◆ Given data:
>>

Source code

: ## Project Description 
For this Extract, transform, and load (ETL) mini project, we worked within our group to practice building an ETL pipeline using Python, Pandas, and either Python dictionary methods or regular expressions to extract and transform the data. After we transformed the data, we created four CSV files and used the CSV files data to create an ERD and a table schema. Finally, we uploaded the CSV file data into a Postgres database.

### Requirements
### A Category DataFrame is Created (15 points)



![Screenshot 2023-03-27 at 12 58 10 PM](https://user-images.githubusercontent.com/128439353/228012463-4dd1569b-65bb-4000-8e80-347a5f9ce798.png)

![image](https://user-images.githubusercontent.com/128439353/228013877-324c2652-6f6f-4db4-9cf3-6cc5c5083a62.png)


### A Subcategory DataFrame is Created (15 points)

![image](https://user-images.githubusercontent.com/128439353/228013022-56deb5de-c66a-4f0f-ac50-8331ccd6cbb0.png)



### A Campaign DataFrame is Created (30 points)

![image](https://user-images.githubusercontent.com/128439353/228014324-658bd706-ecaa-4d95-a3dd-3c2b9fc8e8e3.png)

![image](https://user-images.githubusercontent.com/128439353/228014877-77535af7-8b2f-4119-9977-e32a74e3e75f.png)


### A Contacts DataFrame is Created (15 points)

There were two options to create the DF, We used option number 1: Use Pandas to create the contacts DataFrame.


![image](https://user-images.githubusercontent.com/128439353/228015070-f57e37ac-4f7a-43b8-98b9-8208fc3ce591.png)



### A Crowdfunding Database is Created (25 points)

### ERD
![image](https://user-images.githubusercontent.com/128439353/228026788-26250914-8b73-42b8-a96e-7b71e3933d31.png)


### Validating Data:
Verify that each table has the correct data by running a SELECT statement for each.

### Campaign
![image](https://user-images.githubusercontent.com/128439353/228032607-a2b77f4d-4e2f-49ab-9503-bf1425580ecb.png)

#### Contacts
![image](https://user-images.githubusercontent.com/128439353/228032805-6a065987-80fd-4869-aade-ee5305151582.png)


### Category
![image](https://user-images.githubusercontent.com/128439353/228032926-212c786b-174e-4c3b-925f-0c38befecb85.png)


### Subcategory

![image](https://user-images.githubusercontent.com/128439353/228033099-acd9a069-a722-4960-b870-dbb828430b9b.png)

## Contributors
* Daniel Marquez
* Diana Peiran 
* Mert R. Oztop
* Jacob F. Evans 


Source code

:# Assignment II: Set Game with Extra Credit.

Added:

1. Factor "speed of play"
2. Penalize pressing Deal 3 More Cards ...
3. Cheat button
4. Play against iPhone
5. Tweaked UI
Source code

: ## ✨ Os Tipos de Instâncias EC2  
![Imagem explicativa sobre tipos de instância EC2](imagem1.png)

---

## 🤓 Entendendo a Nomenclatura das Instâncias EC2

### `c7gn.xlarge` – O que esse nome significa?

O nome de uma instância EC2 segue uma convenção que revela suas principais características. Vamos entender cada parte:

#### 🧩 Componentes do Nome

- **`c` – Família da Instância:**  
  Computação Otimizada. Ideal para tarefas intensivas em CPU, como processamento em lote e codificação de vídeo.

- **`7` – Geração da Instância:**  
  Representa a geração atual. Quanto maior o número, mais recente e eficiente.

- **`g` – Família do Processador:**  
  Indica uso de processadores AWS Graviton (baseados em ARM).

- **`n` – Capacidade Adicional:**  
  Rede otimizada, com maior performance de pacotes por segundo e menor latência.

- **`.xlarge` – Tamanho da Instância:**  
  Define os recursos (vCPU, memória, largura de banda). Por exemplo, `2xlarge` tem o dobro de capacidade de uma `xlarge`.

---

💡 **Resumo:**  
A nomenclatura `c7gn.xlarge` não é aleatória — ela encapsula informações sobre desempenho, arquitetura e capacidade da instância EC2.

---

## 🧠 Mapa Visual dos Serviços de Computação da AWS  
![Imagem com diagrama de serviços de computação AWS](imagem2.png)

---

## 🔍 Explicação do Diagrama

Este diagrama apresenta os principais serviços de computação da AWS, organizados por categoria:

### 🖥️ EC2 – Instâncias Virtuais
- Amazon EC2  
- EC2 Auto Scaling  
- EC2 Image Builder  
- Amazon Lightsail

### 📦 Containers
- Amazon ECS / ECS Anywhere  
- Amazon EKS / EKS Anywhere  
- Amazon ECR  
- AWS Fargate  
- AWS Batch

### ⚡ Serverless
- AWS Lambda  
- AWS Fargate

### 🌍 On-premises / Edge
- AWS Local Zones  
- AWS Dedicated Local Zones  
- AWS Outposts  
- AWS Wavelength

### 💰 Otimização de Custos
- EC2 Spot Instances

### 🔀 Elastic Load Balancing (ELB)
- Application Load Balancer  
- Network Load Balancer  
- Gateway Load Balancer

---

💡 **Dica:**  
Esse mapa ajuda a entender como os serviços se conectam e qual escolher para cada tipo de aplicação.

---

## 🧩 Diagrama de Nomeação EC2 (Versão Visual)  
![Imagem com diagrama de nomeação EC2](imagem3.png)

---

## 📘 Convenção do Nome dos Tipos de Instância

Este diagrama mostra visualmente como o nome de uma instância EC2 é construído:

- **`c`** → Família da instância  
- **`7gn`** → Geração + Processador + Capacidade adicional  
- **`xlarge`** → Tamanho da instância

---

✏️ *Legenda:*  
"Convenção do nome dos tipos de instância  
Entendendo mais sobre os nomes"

<<

◆ Task to carry out:
Could you please reproduce each record exactly, leaving nothing out?

◆ Result below:
Source code

: ## Project Description 
For this Extract, transform, and load (ETL) mini project, we worked within our group to practice building an ETL pipeline using Python, Pandas, and either Python dictionary methods or regular expressions to extract and transform the data. After we transformed the data, we created four CSV files and used the CSV files data to create an ERD and a table schema. Finally, we uploaded the CSV file data into a Postgres database.

### Requirements
### A Category DataFrame is Created (15 points)



![Screenshot 2023-03-27 at 12 58 10 PM](https://user-images.githubusercontent.com/128439353/228012463-4dd1569b-65bb-4000-8e80-347a5f9ce798.png)

![image](https://user-images.githubusercontent.com/128439353/228013877-324c2652-6f6f-4db4-9cf3-6cc5c5083a62.png)


### A Subcategory DataFrame is Created (15 points)

![image](https://user-images.githubusercontent.com/128439353/228013022-56deb5de-c66a-4f0f-ac50-8331ccd6cbb0.png)



### A Campaign DataFrame is Created (30 points)

![image](https://user-images.githubusercontent.com/128439353/228014324-658bd706-ecaa-4d95-a3dd-3c2b9fc8e8e3.png)

![image](https://user-images.githubusercontent.com/128439353/228014877-77535af7-8b2f-4119-9977-e32a74e3e75f.png)


### A Contacts DataFrame is Created (15 points)

There were two options to create the DF, We used option number 1: Use Pandas to create the contacts DataFrame.


![image](https://user-images.githubusercontent.com/128439353/228015070-f57e37ac-4f7a-43b8-98b9-8208fc3ce591.png)



### A Crowdfunding Database is Created (25 points)

### ERD
![image](https://user-images.githubusercontent.com/128439353/228026788-26250914-8b73-42b8-a96e-7b71e3933d31.png)


### Validating Data:
Verify that each table has the correct data by running a SELECT statement for each.

### Campaign
![image](https://user-images.githubusercontent.com/128439353/228032607-a2b77f4d-4e2f-49ab-9503-bf1425580ecb.png)

#### Contacts
![image](https://user-images.githubusercontent.com/128439353/228032805-6a065987-80fd-4869-aade-ee5305151582.png)


### Category
![image](https://user-images.githubusercontent.com/128439353/228032926-212c786b-174e-4c3b-925f-0c38befecb85.png)


### Subcategory

![image](https://user-images.githubusercontent.com/128439353/228033099-acd9a069-a722-4960-b870-dbb828430b9b.png)

## Contributors
* Daniel Marquez
* Diana Peiran 
* Mert R. Oztop
* Jacob F. Evans 


Source code

:# Assignment II: Set Game with Extra Credit.

Added:

1. Factor "speed of play"
2. Penalize pressing Deal 3 More Cards ...
3. Cheat button
4. Play against iPhone
5. Tweaked UI
Source code

: ## ✨ Os Tipos de Instâncias EC2  
![Imagem explicativa sobre tipos de instância EC2](imagem1.png)

---

## 🤓 Entendendo a Nomenclatura das Instâncias EC2

### `c7gn.xlarge` – O que esse nome significa?

O nome de uma instância EC2 segue uma convenção que revela suas principais características. Vamos entender cada parte:

#### 🧩 Componentes do Nome

- **`c` – Família da Instância:**  
  Computação Otimizada. Ideal para tarefas intensivas em CPU, como processamento em lote e codificação de vídeo.

- **`7` – Geração da Instância:**  
  Representa a geração atual. Quanto maior o número, mais recente e eficiente.

- **`g` – Família do Processador:**  
  Indica uso de processadores AWS Graviton (baseados em ARM).

- **`n` – Capacidade Adicional:**  
  Rede otimizada, com maior performance de pacotes por segundo e menor latência.

- **`.xlarge` – Tamanho da Instância:**  
  Define os recursos (vCPU, memória, largura de banda). Por exemplo, `2xlarge` tem o dobro de capacidade de uma `xlarge`.

---

💡 **Resumo:**  
A nomenclatura `c7gn.xlarge` não é aleatória — ela encapsula informações sobre desempenho, arquitetura e capacidade da instância EC2.

---

## 🧠 Mapa Visual dos Serviços de Computação da AWS  
![Imagem com diagrama de serviços de computação AWS](imagem2.png)

---

## 🔍 Explicação do Diagrama

Este diagrama apresenta os principais serviços de computação da AWS, organizados por categoria:

### 🖥️ EC2 – Instâncias Virtuais
- Amazon EC2  
- EC2 Auto Scaling  
- EC2 Image Builder  
- Amazon Lightsail

### 📦 Containers
- Amazon ECS / ECS Anywhere  
- Amazon EKS / EKS Anywhere  
- Amazon ECR  
- AWS Fargate  
- AWS Batch

### ⚡ Serverless
- AWS Lambda  
- AWS Fargate

### 🌍 On-premises / Edge
- AWS Local Zones  
- AWS Dedicated Local Zones  
- AWS Outposts  
- AWS Wavelength

### 💰 Otimização de Custos
- EC2 Spot Instances

### 🔀 Elastic Load Balancing (ELB)
- Application Load Balancer  
- Network Load Balancer  
- Gateway Load Balancer

---

💡 **Dica:**  
Esse mapa ajuda a entender como os serviços se conectam e qual escolher para cada tipo de aplicação.

---

## 🧩 Diagrama de Nomeação EC2 (Versão Visual)  
![Imagem com diagrama de nomeação EC2](imagem3.png)

---

## 📘 Convenção do Nome dos Tipos de Instância

Este diagrama mostra visualmente como o nome de uma instância EC2 é construído:

- **`c`** → Família da instância  
- **`7gn`** → Geração + Processador + Capacidade adicional  
- **`xlarge`** → Tamanho da instância

---

✏️ *Legenda:*  
"Convenção do nome dos tipos de instância  
Entendendo mais sobre os nomes"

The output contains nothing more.